>>>
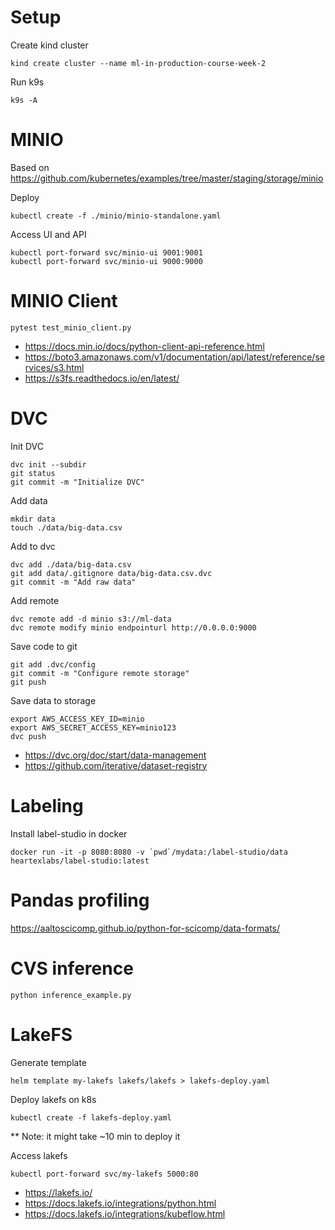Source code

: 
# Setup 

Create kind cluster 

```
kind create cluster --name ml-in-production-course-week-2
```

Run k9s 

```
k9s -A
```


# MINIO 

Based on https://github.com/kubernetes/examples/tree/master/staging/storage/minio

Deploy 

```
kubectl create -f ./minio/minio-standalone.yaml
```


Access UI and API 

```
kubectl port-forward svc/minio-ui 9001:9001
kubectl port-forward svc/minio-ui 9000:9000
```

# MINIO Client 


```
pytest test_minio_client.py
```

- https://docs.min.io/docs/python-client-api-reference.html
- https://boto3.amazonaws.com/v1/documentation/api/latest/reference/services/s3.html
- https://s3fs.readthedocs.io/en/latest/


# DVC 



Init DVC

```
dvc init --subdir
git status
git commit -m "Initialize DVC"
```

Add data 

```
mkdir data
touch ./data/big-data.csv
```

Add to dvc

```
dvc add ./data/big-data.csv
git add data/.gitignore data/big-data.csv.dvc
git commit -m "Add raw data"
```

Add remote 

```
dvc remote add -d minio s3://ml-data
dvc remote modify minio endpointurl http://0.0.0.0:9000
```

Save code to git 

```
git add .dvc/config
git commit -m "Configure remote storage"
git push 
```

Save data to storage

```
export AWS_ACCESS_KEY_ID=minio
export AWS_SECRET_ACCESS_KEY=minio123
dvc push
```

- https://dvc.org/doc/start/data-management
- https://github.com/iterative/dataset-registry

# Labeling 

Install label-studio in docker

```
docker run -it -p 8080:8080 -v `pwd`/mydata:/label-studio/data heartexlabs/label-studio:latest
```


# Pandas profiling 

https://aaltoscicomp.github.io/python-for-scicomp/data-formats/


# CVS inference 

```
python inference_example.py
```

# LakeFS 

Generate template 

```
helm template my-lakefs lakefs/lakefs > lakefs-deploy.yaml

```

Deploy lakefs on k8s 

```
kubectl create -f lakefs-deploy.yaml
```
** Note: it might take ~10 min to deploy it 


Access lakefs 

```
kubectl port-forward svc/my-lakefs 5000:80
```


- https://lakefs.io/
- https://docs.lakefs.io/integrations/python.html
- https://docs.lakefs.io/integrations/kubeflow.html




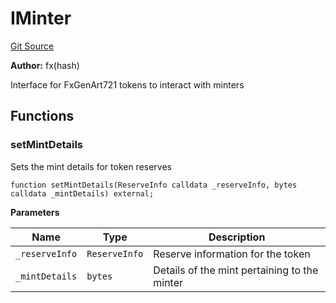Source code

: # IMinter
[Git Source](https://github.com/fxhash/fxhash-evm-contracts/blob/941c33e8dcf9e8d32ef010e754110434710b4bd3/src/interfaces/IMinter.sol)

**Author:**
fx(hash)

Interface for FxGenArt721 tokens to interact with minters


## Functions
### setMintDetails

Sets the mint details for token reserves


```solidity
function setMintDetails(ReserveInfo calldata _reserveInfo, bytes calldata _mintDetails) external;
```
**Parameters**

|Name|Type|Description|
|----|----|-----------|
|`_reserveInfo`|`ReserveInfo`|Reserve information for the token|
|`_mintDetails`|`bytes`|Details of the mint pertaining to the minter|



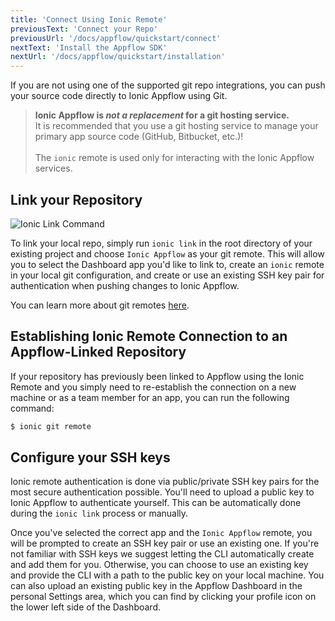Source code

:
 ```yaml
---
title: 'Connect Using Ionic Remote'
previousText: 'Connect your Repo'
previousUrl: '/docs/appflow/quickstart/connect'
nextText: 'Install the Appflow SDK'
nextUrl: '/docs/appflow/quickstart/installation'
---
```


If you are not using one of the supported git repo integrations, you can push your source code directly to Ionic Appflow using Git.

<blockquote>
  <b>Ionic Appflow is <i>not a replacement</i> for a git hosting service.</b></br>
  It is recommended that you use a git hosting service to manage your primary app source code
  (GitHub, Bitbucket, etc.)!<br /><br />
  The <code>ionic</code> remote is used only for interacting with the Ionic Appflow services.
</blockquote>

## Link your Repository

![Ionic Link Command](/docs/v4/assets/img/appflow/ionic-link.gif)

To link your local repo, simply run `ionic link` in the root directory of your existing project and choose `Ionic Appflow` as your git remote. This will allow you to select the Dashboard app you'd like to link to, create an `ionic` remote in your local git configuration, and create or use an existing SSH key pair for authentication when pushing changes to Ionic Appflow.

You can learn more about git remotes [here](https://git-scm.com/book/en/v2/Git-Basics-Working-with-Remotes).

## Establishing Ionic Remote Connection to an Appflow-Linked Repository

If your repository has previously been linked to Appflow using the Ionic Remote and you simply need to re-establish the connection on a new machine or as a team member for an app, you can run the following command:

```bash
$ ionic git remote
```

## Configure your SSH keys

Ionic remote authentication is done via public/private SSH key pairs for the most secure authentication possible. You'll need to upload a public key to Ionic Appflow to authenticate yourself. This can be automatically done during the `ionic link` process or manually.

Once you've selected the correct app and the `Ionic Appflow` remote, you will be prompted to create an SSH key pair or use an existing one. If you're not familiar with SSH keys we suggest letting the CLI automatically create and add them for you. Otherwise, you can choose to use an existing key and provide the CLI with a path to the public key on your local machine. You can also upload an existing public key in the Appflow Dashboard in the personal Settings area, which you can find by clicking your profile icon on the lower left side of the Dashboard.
<<<
- Task prompt
Repeat each entry above exactly, passing over any images.

- Your solution
Source code

: 
# Setup 

Create kind cluster 

```
kind create cluster --name ml-in-production-course-week-2
```

Run k9s 

```
k9s -A
```


# MINIO 

Based on https://github.com/kubernetes/examples/tree/master/staging/storage/minio

Deploy 

```
kubectl create -f ./minio/minio-standalone.yaml
```


Access UI and API 

```
kubectl port-forward svc/minio-ui 9001:9001
kubectl port-forward svc/minio-ui 9000:9000
```

# MINIO Client 


```
pytest test_minio_client.py
```

- https://docs.min.io/docs/python-client-api-reference.html
- https://boto3.amazonaws.com/v1/documentation/api/latest/reference/services/s3.html
- https://s3fs.readthedocs.io/en/latest/


# DVC 



Init DVC

```
dvc init --subdir
git status
git commit -m "Initialize DVC"
```

Add data 

```
mkdir data
touch ./data/big-data.csv
```

Add to dvc

```
dvc add ./data/big-data.csv
git add data/.gitignore data/big-data.csv.dvc
git commit -m "Add raw data"
```

Add remote 

```
dvc remote add -d minio s3://ml-data
dvc remote modify minio endpointurl http://0.0.0.0:9000
```

Save code to git 

```
git add .dvc/config
git commit -m "Configure remote storage"
git push 
```

Save data to storage

```
export AWS_ACCESS_KEY_ID=minio
export AWS_SECRET_ACCESS_KEY=minio123
dvc push
```

- https://dvc.org/doc/start/data-management
- https://github.com/iterative/dataset-registry

# Labeling 

Install label-studio in docker

```
docker run -it -p 8080:8080 -v `pwd`/mydata:/label-studio/data heartexlabs/label-studio:latest
```


# Pandas profiling 

https://aaltoscicomp.github.io/python-for-scicomp/data-formats/


# CVS inference 

```
python inference_example.py
```

# LakeFS 

Generate template 

```
helm template my-lakefs lakefs/lakefs > lakefs-deploy.yaml

```

Deploy lakefs on k8s 

```
kubectl create -f lakefs-deploy.yaml
```
** Note: it might take ~10 min to deploy it 


Access lakefs 

```
kubectl port-forward svc/my-lakefs 5000:80
```


- https://lakefs.io/
- https://docs.lakefs.io/integrations/python.html
- https://docs.lakefs.io/integrations/kubeflow.html




Source code

: # IMinter
[Git Source](https://github.com/fxhash/fxhash-evm-contracts/blob/941c33e8dcf9e8d32ef010e754110434710b4bd3/src/interfaces/IMinter.sol)

**Author:**
fx(hash)

Interface for FxGenArt721 tokens to interact with minters


## Functions
### setMintDetails

Sets the mint details for token reserves


```solidity
function setMintDetails(ReserveInfo calldata _reserveInfo, bytes calldata _mintDetails) external;
```
**Parameters**

|Name|Type|Description|
|----|----|-----------|
|`_reserveInfo`|`ReserveInfo`|Reserve information for the token|
|`_mintDetails`|`bytes`|Details of the mint pertaining to the minter|



Source code

:
 ```yaml
---
title: 'Connect Using Ionic Remote'
previousText: 'Connect your Repo'
previousUrl: '/docs/appflow/quickstart/connect'
nextText: 'Install the Appflow SDK'
nextUrl: '/docs/appflow/quickstart/installation'
---
```


If you are not using one of the supported git repo integrations, you can push your source code directly to Ionic Appflow using Git.

<blockquote>
  <b>Ionic Appflow is <i>not a replacement</i> for a git hosting service.</b></br>
  It is recommended that you use a git hosting service to manage your primary app source code
  (GitHub, Bitbucket, etc.)!<br /><br />
  The <code>ionic</code> remote is used only for interacting with the Ionic Appflow services.
</blockquote>

## Link your Repository

![Ionic Link Command](/docs/v4/assets/img/appflow/ionic-link.gif)

To link your local repo, simply run `ionic link` in the root directory of your existing project and choose `Ionic Appflow` as your git remote. This will allow you to select the Dashboard app you'd like to link to, create an `ionic` remote in your local git configuration, and create or use an existing SSH key pair for authentication when pushing changes to Ionic Appflow.

You can learn more about git remotes [here](https://git-scm.com/book/en/v2/Git-Basics-Working-with-Remotes).

## Establishing Ionic Remote Connection to an Appflow-Linked Repository

If your repository has previously been linked to Appflow using the Ionic Remote and you simply need to re-establish the connection on a new machine or as a team member for an app, you can run the following command:

```bash
$ ionic git remote
```

## Configure your SSH keys

Ionic remote authentication is done via public/private SSH key pairs for the most secure authentication possible. You'll need to upload a public key to Ionic Appflow to authenticate yourself. This can be automatically done during the `ionic link` process or manually.

Once you've selected the correct app and the `Ionic Appflow` remote, you will be prompted to create an SSH key pair or use an existing one. If you're not familiar with SSH keys we suggest letting the CLI automatically create and add them for you. Otherwise, you can choose to use an existing key and provide the CLI with a path to the public key on your local machine. You can also upload an existing public key in the Appflow Dashboard in the personal Settings area, which you can find by clicking your profile icon on the lower left side of the Dashboard.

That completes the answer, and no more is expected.